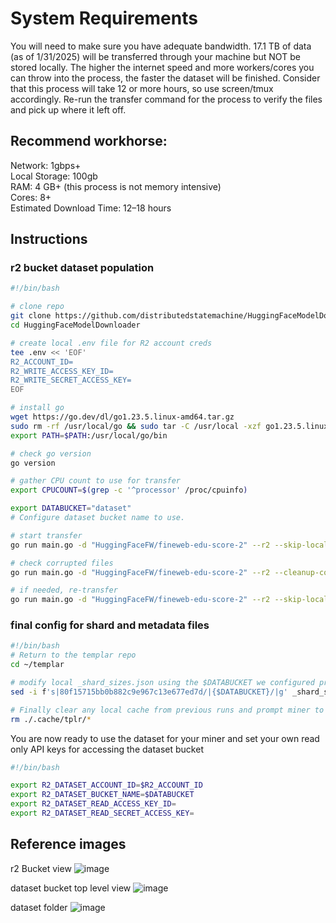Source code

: # System Requirements

You will need to make sure you have adequate bandwidth. 17.1 TB of data (as of 1/31/2025) will be transferred through your machine but NOT be stored locally. The higher the internet speed and more workers/cores you can throw into the process, the faster the dataset will be finished. Consider that this process will take 12 or more hours, so use screen/tmux accordingly. Re-run the transfer command for the process to verify the files and pick up where it left off.

## Recommend workhorse:

Network: 1gbps+   
Local Storage: 100gb   
RAM: 4 GB+ (this process is not memory intensive)   
Cores: 8+   
Estimated Download Time: 12–18 hours

## Instructions

### r2 bucket dataset population

```bash
#!/bin/bash

# clone repo
git clone https://github.com/distributedstatemachine/HuggingFaceModelDownloader
cd HuggingFaceModelDownloader

# create local .env file for R2 account creds
tee .env << 'EOF'
R2_ACCOUNT_ID=
R2_WRITE_ACCESS_KEY_ID=
R2_WRITE_SECRET_ACCESS_KEY=
EOF

# install go
wget https://go.dev/dl/go1.23.5.linux-amd64.tar.gz
sudo rm -rf /usr/local/go && sudo tar -C /usr/local -xzf go1.23.5.linux-amd64.tar.gz
export PATH=$PATH:/usr/local/go/bin

# check go version
go version

# gather CPU count to use for transfer
export CPUCOUNT=$(grep -c '^processor' /proc/cpuinfo)

export DATABUCKET="dataset"
# Configure dataset bucket name to use.

# start transfer
go run main.go -d "HuggingFaceFW/fineweb-edu-score-2" --r2 --skip-local -c $CPUCOUNT --r2-bucket $DATABUCKET

# check corrupted files
go run main.go -d "HuggingFaceFW/fineweb-edu-score-2" --r2 --cleanup-corrupted --r2-bucket $DATABUCKET

# if needed, re-transfer
go run main.go -d "HuggingFaceFW/fineweb-edu-score-2" --r2 --skip-local -c $CPUCOUNT --r2-bucket $DATABUCKET
```

### final config for shard and metadata files

```bash
#!/bin/bash
# Return to the templar repo
cd ~/templar

# modify local _shard_sizes.json using the $DATABUCKET we configured previously
sed -i f's|80f15715bb0b882c9e967c13e677ed7d/|{$DATABUCKET}/|g' _shard_sizes.json

# Finally clear any local cache from previous runs and prompt miner to request new data from the r2 dataset bucket on next run
rm ./.cache/tplr/*
```

You are now ready to use the dataset for your miner and set your own  read only API keys for accessing the dataset bucket

```bash
#!/bin/bash

export R2_DATASET_ACCOUNT_ID=$R2_ACCOUNT_ID
export R2_DATASET_BUCKET_NAME=$DATABUCKET
export R2_DATASET_READ_ACCESS_KEY_ID=
export R2_DATASET_READ_SECRET_ACCESS_KEY=

```

## Reference images

r2 Bucket view
![image](https://github.com/user-attachments/assets/487cd53c-a42a-40c5-b2fc-8eaa391d1fb7)

dataset bucket top level view
![image](https://github.com/user-attachments/assets/986cefac-4909-48f7-88be-d6998734e620)

dataset folder
![image](https://github.com/user-attachments/assets/d9bd953d-c0a8-4e2a-ab18-79f27d60a12d)
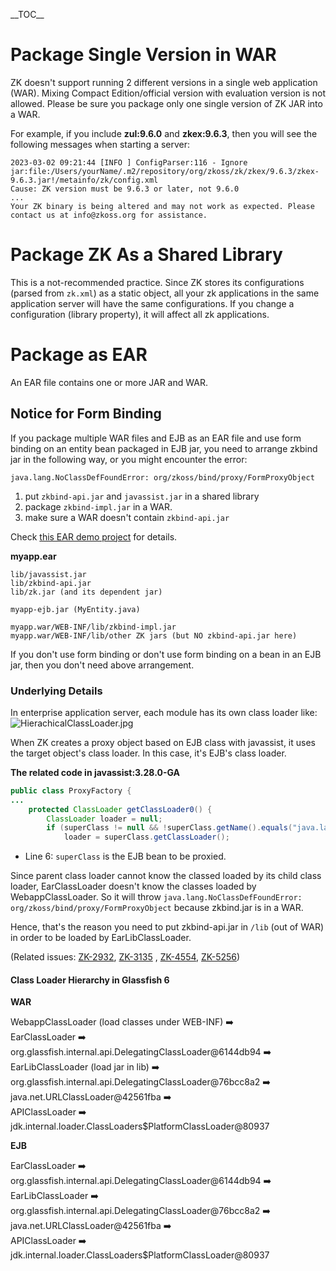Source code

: \_\_TOC\_\_

# Package Single Version in WAR

ZK doesn't support running 2 different versions in a single web
application (WAR). Mixing Compact Edition/official version with
evaluation version is not allowed. Please be sure you package only one
single version of ZK JAR into a WAR.

For example, if you include **zul:9.6.0** and **zkex:9.6.3**, then you
will see the following messages when starting a server:

    2023-03-02 09:21:44 [INFO ] ConfigParser:116 - Ignore jar:file:/Users/yourName/.m2/repository/org/zkoss/zk/zkex/9.6.3/zkex-9.6.3.jar!/metainfo/zk/config.xml
    Cause: ZK version must be 9.6.3 or later, not 9.6.0
    ...
    Your ZK binary is being altered and may not work as expected. Please contact us at info@zkoss.org for assistance.

# Package ZK As a Shared Library

This is a not-recommended practice. Since ZK stores its configurations
(parsed from `zk.xml`) as a static object, all your zk applications in
the same application server will have the same configurations. If you
change a configuration (library property), it will affect all zk
applications.

# Package as EAR

An EAR file contains one or more JAR and WAR.

## Notice for Form Binding

If you package multiple WAR files and EJB as an EAR file and use form
binding on an entity bean packaged in EJB jar, you need to arrange
zkbind jar in the following way, or you might encounter the error:

`java.lang.NoClassDefFoundError: org/zkoss/bind/proxy/FormProxyObject`

1.  put `zkbind-api.jar` and `javassist.jar` in a shared library
2.  package `zkbind-impl.jar` in a WAR.
3.  make sure a WAR doesn't contain `zkbind-api.jar`

Check [this EAR demo project](https://github.com/hawkchen/ear-demo) for
details.

**myapp.ear**

    lib/javassist.jar
    lib/zkbind-api.jar
    lib/zk.jar (and its dependent jar)

    myapp-ejb.jar (MyEntity.java)

    myapp.war/WEB-INF/lib/zkbind-impl.jar
    myapp.war/WEB-INF/lib/other ZK jars (but NO zkbind-api.jar here)

If you don't use form binding or don't use form binding on a bean in an
EJB jar, then you don't need above arrangement.

### Underlying Details

In enterprise application server, each module has its own class loader
like: ![](HierachicalClassLoader.jpg "HierachicalClassLoader.jpg")

When ZK creates a proxy object based on EJB class with javassist, it
uses the target object's class loader. In this case, it's EJB's class
loader.

**The related code in javassist:3.28.0-GA**

``` java
public class ProxyFactory {
...
    protected ClassLoader getClassLoader0() {
        ClassLoader loader = null;
        if (superClass != null && !superClass.getName().equals("java.lang.Object"))
            loader = superClass.getClassLoader();
```

- Line 6: `superClass` is the EJB bean to be proxied.

Since parent class loader cannot know the classed loaded by its child
class loader, EarClassLoader doesn't know the classes loaded by
WebappClassLoader. So it will throw
`java.lang.NoClassDefFoundError: org/zkoss/bind/proxy/FormProxyObject`
because zkbind.jar is in a WAR.

Hence, that's the reason you need to put zkbind-api.jar in `/lib` (out
of WAR) in order to be loaded by EarLibClassLoader.

(Related issues: [ZK-2932](https://tracker.zkoss.org/browse/ZK-2932),
[ZK-3135](https://tracker.zkoss.org/browse/ZK-3135) ,
[ZK-4554](https://tracker.zkoss.org/browse/ZK-4554),
[ZK-5256](https://tracker.zkoss.org/browse/ZK-5256))

#### Class Loader Hierarchy in Glassfish 6

**WAR**

WebappClassLoader (load classes under WEB-INF) ➡️  
EarClassLoader ➡️  
org.glassfish.internal.api.DelegatingClassLoader@6144db94 ➡️  
EarLibClassLoader (load jar in lib) ➡️  
org.glassfish.internal.api.DelegatingClassLoader@76bcc8a2 ➡️  
java.net.URLClassLoader@42561fba ➡️  
APIClassLoader ➡️  
jdk.internal.loader.ClassLoaders\$PlatformClassLoader@80937

**EJB**

EarClassLoader ➡️  
org.glassfish.internal.api.DelegatingClassLoader@6144db94 ➡️  
EarLibClassLoader ➡️  
org.glassfish.internal.api.DelegatingClassLoader@76bcc8a2 ➡️  
java.net.URLClassLoader@42561fba ➡️  
APIClassLoader ➡️  
jdk.internal.loader.ClassLoaders\$PlatformClassLoader@80937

***

• _To do_
Which lines above contain "corrupted"? Show each of them.

• _Solution to this exercise_
# check corrupted files
go run main.go -d "HuggingFaceFW/fineweb-edu-score-2" --r2 --cleanup-corrupted --r2-bucket $DATABUCKET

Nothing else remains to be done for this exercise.